WORK TO BE COMPLETED: What lines below include the word "with"? Copy each one.

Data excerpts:
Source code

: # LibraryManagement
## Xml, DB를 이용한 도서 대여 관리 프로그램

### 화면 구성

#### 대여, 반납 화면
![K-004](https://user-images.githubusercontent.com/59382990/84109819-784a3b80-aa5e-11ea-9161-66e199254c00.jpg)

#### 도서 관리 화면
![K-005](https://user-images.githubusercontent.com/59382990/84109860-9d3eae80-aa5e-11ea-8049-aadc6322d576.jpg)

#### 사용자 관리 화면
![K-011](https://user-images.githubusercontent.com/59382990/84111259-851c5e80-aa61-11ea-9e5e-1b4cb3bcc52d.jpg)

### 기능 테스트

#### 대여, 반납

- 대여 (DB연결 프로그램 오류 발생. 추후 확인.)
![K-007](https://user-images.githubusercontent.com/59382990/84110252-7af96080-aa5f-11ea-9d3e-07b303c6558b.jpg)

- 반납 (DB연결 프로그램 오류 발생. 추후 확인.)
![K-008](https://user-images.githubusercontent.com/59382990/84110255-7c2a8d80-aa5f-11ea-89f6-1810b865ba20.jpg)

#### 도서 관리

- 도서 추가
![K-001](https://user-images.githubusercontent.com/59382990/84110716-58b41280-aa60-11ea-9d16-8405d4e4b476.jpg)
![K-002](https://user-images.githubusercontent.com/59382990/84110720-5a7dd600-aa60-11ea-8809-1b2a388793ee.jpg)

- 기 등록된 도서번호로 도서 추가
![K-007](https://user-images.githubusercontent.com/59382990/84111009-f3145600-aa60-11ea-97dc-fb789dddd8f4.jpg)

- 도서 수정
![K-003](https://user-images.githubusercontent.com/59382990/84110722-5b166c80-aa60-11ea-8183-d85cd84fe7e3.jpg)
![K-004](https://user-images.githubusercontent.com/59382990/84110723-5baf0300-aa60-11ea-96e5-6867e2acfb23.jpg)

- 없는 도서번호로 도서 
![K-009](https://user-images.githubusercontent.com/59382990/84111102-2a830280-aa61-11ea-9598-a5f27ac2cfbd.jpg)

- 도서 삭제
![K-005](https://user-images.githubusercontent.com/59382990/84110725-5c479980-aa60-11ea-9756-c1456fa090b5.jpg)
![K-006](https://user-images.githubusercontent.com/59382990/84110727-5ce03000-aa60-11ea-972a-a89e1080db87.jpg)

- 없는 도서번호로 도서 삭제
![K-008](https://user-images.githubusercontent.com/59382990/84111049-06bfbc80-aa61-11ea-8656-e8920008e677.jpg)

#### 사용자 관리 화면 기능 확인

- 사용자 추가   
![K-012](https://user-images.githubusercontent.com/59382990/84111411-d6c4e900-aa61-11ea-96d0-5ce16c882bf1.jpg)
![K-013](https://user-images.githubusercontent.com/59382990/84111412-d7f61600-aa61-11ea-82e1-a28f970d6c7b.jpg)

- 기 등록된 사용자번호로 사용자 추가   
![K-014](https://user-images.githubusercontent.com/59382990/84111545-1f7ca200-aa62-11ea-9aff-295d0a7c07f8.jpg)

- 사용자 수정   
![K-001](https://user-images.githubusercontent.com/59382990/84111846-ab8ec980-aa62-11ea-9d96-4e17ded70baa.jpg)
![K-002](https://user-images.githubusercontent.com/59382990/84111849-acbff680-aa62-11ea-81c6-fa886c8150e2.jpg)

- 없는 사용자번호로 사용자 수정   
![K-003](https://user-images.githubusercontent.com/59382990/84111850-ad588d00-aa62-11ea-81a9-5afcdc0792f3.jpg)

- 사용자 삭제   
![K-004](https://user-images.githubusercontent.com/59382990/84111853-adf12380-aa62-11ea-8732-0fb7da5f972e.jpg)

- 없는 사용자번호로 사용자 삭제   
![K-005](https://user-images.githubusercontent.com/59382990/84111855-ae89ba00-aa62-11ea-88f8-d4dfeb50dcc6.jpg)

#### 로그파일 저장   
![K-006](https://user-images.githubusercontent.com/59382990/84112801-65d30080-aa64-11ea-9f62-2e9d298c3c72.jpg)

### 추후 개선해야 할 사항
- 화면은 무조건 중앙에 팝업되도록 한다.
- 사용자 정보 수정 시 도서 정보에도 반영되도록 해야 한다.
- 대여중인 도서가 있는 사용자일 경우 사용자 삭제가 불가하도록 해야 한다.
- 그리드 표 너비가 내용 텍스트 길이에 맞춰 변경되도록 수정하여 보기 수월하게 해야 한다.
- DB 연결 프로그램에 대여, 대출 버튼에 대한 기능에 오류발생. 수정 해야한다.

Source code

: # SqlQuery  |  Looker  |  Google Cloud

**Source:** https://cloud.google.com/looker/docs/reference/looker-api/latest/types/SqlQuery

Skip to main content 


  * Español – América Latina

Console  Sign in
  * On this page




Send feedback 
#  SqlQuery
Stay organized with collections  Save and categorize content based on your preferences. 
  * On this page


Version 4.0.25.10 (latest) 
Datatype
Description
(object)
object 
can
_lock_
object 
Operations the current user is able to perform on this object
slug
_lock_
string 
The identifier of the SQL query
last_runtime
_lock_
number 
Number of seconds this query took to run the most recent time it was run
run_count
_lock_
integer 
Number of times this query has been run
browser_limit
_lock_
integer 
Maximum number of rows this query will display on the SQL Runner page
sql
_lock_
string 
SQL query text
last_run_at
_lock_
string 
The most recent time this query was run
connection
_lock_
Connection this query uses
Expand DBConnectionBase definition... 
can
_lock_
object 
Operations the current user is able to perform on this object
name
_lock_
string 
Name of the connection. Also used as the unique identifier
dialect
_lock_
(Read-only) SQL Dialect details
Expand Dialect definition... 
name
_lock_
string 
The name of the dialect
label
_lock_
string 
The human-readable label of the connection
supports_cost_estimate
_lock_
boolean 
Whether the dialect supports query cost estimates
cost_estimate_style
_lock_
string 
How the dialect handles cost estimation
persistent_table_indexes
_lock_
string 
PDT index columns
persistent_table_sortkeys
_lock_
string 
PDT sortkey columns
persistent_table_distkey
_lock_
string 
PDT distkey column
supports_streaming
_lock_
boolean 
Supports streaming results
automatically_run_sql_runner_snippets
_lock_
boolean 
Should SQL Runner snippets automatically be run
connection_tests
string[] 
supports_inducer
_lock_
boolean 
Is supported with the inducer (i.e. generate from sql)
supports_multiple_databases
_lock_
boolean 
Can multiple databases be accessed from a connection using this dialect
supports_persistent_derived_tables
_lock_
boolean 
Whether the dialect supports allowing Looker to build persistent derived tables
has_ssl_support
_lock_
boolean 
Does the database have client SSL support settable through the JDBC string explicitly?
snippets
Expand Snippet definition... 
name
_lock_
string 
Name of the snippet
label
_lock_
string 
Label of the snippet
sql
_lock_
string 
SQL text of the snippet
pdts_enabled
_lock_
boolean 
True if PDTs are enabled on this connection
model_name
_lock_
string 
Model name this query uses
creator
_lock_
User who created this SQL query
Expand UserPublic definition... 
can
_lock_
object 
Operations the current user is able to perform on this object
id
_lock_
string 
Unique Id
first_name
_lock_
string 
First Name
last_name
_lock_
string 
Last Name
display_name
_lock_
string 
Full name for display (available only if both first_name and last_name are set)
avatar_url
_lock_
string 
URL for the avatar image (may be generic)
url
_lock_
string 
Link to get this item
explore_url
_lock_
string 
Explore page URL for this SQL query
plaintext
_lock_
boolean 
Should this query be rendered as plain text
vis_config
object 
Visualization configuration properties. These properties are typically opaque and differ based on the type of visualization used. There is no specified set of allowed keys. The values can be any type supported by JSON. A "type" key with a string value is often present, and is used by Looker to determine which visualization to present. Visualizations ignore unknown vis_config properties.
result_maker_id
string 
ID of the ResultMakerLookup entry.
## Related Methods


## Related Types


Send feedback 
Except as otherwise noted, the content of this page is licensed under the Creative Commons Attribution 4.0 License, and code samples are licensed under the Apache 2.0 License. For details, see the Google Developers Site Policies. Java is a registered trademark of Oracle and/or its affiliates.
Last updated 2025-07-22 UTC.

RESULT BELOW:
Stay organized with collections  Save and categorize content based on your preferences. 
Is supported with the inducer (i.e. generate from sql)
Visualization configuration properties. These properties are typically opaque and differ based on the type of visualization used. There is no specified set of allowed keys. The values can be any type supported by JSON. A "type" key with a string value is often present, and is used by Looker to determine which visualization to present. Visualizations ignore unknown vis_config properties.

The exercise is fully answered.